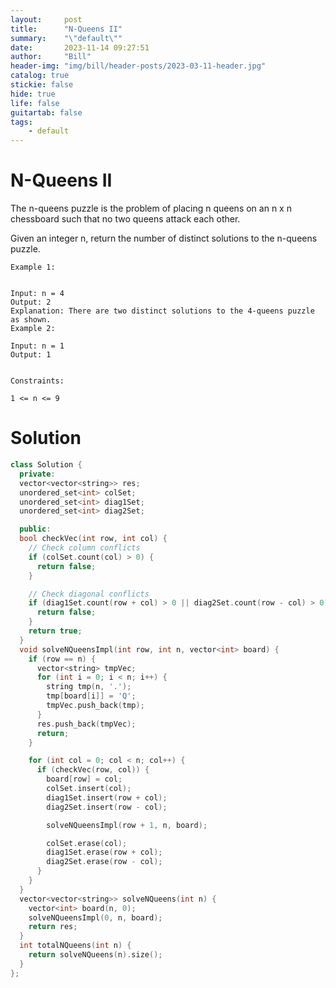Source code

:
 ```yaml
---
layout:     post
title:      "N-Queens II"
summary:    "\"default\""
date:       2023-11-14 09:27:51
author:     "Bill"
header-img: "img/bill/header-posts/2023-03-11-header.jpg"
catalog: true
stickie: false
hide: true
life: false
guitartab: false
tags:
    - default
---
```


# N-Queens II


The n-queens puzzle is the problem of placing n queens on an n x n chessboard such that no two queens attack each other.

Given an integer n, return the number of distinct solutions to the n-queens puzzle.



```
Example 1:


Input: n = 4
Output: 2
Explanation: There are two distinct solutions to the 4-queens puzzle as shown.
Example 2:

Input: n = 1
Output: 1


Constraints:

1 <= n <= 9
```

# Solution

```c++
class Solution {
  private:
  vector<vector<string>> res;
  unordered_set<int> colSet;
  unordered_set<int> diag1Set;
  unordered_set<int> diag2Set;

  public:
  bool checkVec(int row, int col) {
    // Check column conflicts
    if (colSet.count(col) > 0) {
      return false;
    }

    // Check diagonal conflicts
    if (diag1Set.count(row + col) > 0 || diag2Set.count(row - col) > 0) {
      return false;
    }
    return true;
  }
  void solveNQueensImpl(int row, int n, vector<int> board) {
    if (row == n) {
      vector<string> tmpVec;
      for (int i = 0; i < n; i++) {
        string tmp(n, '.');
        tmp[board[i]] = 'Q';
        tmpVec.push_back(tmp);
      }
      res.push_back(tmpVec);
      return;
    }

    for (int col = 0; col < n; col++) {
      if (checkVec(row, col)) {
        board[row] = col;
        colSet.insert(col);
        diag1Set.insert(row + col);
        diag2Set.insert(row - col);

        solveNQueensImpl(row + 1, n, board);

        colSet.erase(col);
        diag1Set.erase(row + col);
        diag2Set.erase(row - col);
      }
    }
  }
  vector<vector<string>> solveNQueens(int n) {
    vector<int> board(n, 0);
    solveNQueensImpl(0, n, board);
    return res;
  }
  int totalNQueens(int n) {
    return solveNQueens(n).size();  
  }
};
```



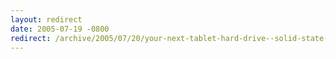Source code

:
 ```yaml
---
layout: redirect
date: 2005-07-19 -0800
redirect: /archive/2005/07/20/your-next-tablet-hard-drive--solid-state-baby.aspx/
---
```

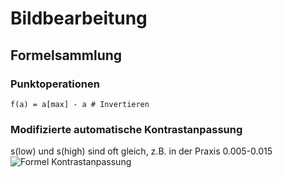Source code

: # Bildbearbeitung
## Formelsammlung


### Punktoperationen
```
f(a) = a[max] - a # Invertieren
```

### Modifizierte automatische Kontrastanpassung
s(low) und s(high) sind oft gleich, z.B. in der Praxis 0.005-0.015
![Formel Kontrastanpassung](https://i.imgur.com/msuBhw5.png)
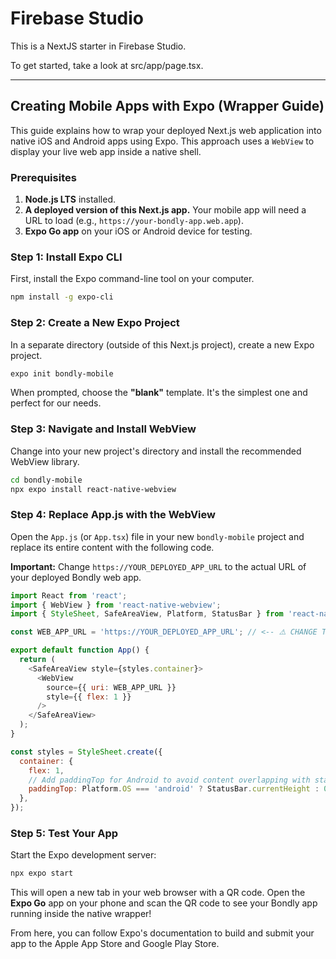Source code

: # Firebase Studio

This is a NextJS starter in Firebase Studio.

To get started, take a look at src/app/page.tsx.

---

## Creating Mobile Apps with Expo (Wrapper Guide)

This guide explains how to wrap your deployed Next.js web application into native iOS and Android apps using Expo. This approach uses a `WebView` to display your live web app inside a native shell.

### Prerequisites

1.  **Node.js LTS** installed.
2.  **A deployed version of this Next.js app.** Your mobile app will need a URL to load (e.g., `https://your-bondly-app.web.app`).
3.  **Expo Go app** on your iOS or Android device for testing.

### Step 1: Install Expo CLI

First, install the Expo command-line tool on your computer.

```bash
npm install -g expo-cli
```

### Step 2: Create a New Expo Project

In a separate directory (outside of this Next.js project), create a new Expo project.

```bash
expo init bondly-mobile
```

When prompted, choose the **"blank"** template. It's the simplest one and perfect for our needs.

### Step 3: Navigate and Install WebView

Change into your new project's directory and install the recommended WebView library.

```bash
cd bondly-mobile
npx expo install react-native-webview
```

### Step 4: Replace App.js with the WebView

Open the `App.js` (or `App.tsx`) file in your new `bondly-mobile` project and replace its entire content with the following code.

**Important:** Change `https://YOUR_DEPLOYED_APP_URL` to the actual URL of your deployed Bondly web app.

```javascript
import React from 'react';
import { WebView } from 'react-native-webview';
import { StyleSheet, SafeAreaView, Platform, StatusBar } from 'react-native';

const WEB_APP_URL = 'https://YOUR_DEPLOYED_APP_URL'; // <-- ⚠️ CHANGE THIS

export default function App() {
  return (
    <SafeAreaView style={styles.container}>
      <WebView 
        source={{ uri: WEB_APP_URL }} 
        style={{ flex: 1 }} 
      />
    </SafeAreaView>
  );
}

const styles = StyleSheet.create({
  container: {
    flex: 1,
    // Add paddingTop for Android to avoid content overlapping with status bar
    paddingTop: Platform.OS === 'android' ? StatusBar.currentHeight : 0,
  },
});
```

### Step 5: Test Your App

Start the Expo development server:

```bash
npx expo start
```

This will open a new tab in your web browser with a QR code. Open the **Expo Go** app on your phone and scan the QR code to see your Bondly app running inside the native wrapper!

From here, you can follow Expo's documentation to build and submit your app to the Apple App Store and Google Play Store.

◆ **Problem details**: Could you reproduce the entries verbatim, leaving out all pictures?

◆ **Task solution**:
Source code

:
 ```yaml
---
layout:     post
title:      "N-Queens II"
summary:    "\"default\""
date:       2023-11-14 09:27:51
author:     "Bill"
header-img: "img/bill/header-posts/2023-03-11-header.jpg"
catalog: true
stickie: false
hide: true
life: false
guitartab: false
tags:
    - default
---
```


# N-Queens II


The n-queens puzzle is the problem of placing n queens on an n x n chessboard such that no two queens attack each other.

Given an integer n, return the number of distinct solutions to the n-queens puzzle.



```
Example 1:


Input: n = 4
Output: 2
Explanation: There are two distinct solutions to the 4-queens puzzle as shown.
Example 2:

Input: n = 1
Output: 1


Constraints:

1 <= n <= 9
```

# Solution

```c++
class Solution {
  private:
  vector<vector<string>> res;
  unordered_set<int> colSet;
  unordered_set<int> diag1Set;
  unordered_set<int> diag2Set;

  public:
  bool checkVec(int row, int col) {
    // Check column conflicts
    if (colSet.count(col) > 0) {
      return false;
    }

    // Check diagonal conflicts
    if (diag1Set.count(row + col) > 0 || diag2Set.count(row - col) > 0) {
      return false;
    }
    return true;
  }
  void solveNQueensImpl(int row, int n, vector<int> board) {
    if (row == n) {
      vector<string> tmpVec;
      for (int i = 0; i < n; i++) {
        string tmp(n, '.');
        tmp[board[i]] = 'Q';
        tmpVec.push_back(tmp);
      }
      res.push_back(tmpVec);
      return;
    }

    for (int col = 0; col < n; col++) {
      if (checkVec(row, col)) {
        board[row] = col;
        colSet.insert(col);
        diag1Set.insert(row + col);
        diag2Set.insert(row - col);

        solveNQueensImpl(row + 1, n, board);

        colSet.erase(col);
        diag1Set.erase(row + col);
        diag2Set.erase(row - col);
      }
    }
  }
  vector<vector<string>> solveNQueens(int n) {
    vector<int> board(n, 0);
    solveNQueensImpl(0, n, board);
    return res;
  }
  int totalNQueens(int n) {
    return solveNQueens(n).size();  
  }
};
```



Source code

:
 ```yaml
---
layout: redirect
date: 2005-07-19 -0800
redirect: /archive/2005/07/20/your-next-tablet-hard-drive--solid-state-baby.aspx/
---
```

Source code

: # Bildbearbeitung
## Formelsammlung


### Punktoperationen
```
f(a) = a[max] - a # Invertieren
```

### Modifizierte automatische Kontrastanpassung
s(low) und s(high) sind oft gleich, z.B. in der Praxis 0.005-0.015
![Formel Kontrastanpassung](https://i.imgur.com/msuBhw5.png)
Source code

: # Firebase Studio

This is a NextJS starter in Firebase Studio.

To get started, take a look at src/app/page.tsx.

---

## Creating Mobile Apps with Expo (Wrapper Guide)

This guide explains how to wrap your deployed Next.js web application into native iOS and Android apps using Expo. This approach uses a `WebView` to display your live web app inside a native shell.

### Prerequisites

1.  **Node.js LTS** installed.
2.  **A deployed version of this Next.js app.** Your mobile app will need a URL to load (e.g., `https://your-bondly-app.web.app`).
3.  **Expo Go app** on your iOS or Android device for testing.

### Step 1: Install Expo CLI

First, install the Expo command-line tool on your computer.

```bash
npm install -g expo-cli
```

### Step 2: Create a New Expo Project

In a separate directory (outside of this Next.js project), create a new Expo project.

```bash
expo init bondly-mobile
```

When prompted, choose the **"blank"** template. It's the simplest one and perfect for our needs.

### Step 3: Navigate and Install WebView

Change into your new project's directory and install the recommended WebView library.

```bash
cd bondly-mobile
npx expo install react-native-webview
```

### Step 4: Replace App.js with the WebView

Open the `App.js` (or `App.tsx`) file in your new `bondly-mobile` project and replace its entire content with the following code.

**Important:** Change `https://YOUR_DEPLOYED_APP_URL` to the actual URL of your deployed Bondly web app.

```javascript
import React from 'react';
import { WebView } from 'react-native-webview';
import { StyleSheet, SafeAreaView, Platform, StatusBar } from 'react-native';

const WEB_APP_URL = 'https://YOUR_DEPLOYED_APP_URL'; // <-- ⚠️ CHANGE THIS

export default function App() {
  return (
    <SafeAreaView style={styles.container}>
      <WebView 
        source={{ uri: WEB_APP_URL }} 
        style={{ flex: 1 }} 
      />
    </SafeAreaView>
  );
}

const styles = StyleSheet.create({
  container: {
    flex: 1,
    // Add paddingTop for Android to avoid content overlapping with status bar
    paddingTop: Platform.OS === 'android' ? StatusBar.currentHeight : 0,
  },
});
```

### Step 5: Test Your App

Start the Expo development server:

```bash
npx expo start
```

This will open a new tab in your web browser with a QR code. Open the **Expo Go** app on your phone and scan the QR code to see your Bondly app running inside the native wrapper!

From here, you can follow Expo's documentation to build and submit your app to the Apple App Store and Google Play Store.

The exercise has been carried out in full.